[TASK DESCRIPTION] All lines in the entries below that hold "Webpack" make up the answer.

** Opening AVAILABLE DATA block **

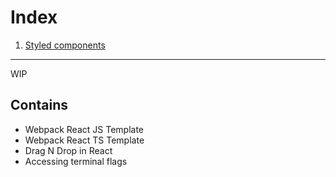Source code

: # Index

1. [Styled components](./ui_libraries/styled_components/README.md)

---

WIP

## Contains

-   Webpack React JS Template
-   Webpack React TS Template
-   Drag N Drop in React
-   Accessing terminal flags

** Closing AVAILABLE DATA block **

[SOLUTION TO THIS TASK]
-   Webpack React JS Template
-   Webpack React TS Template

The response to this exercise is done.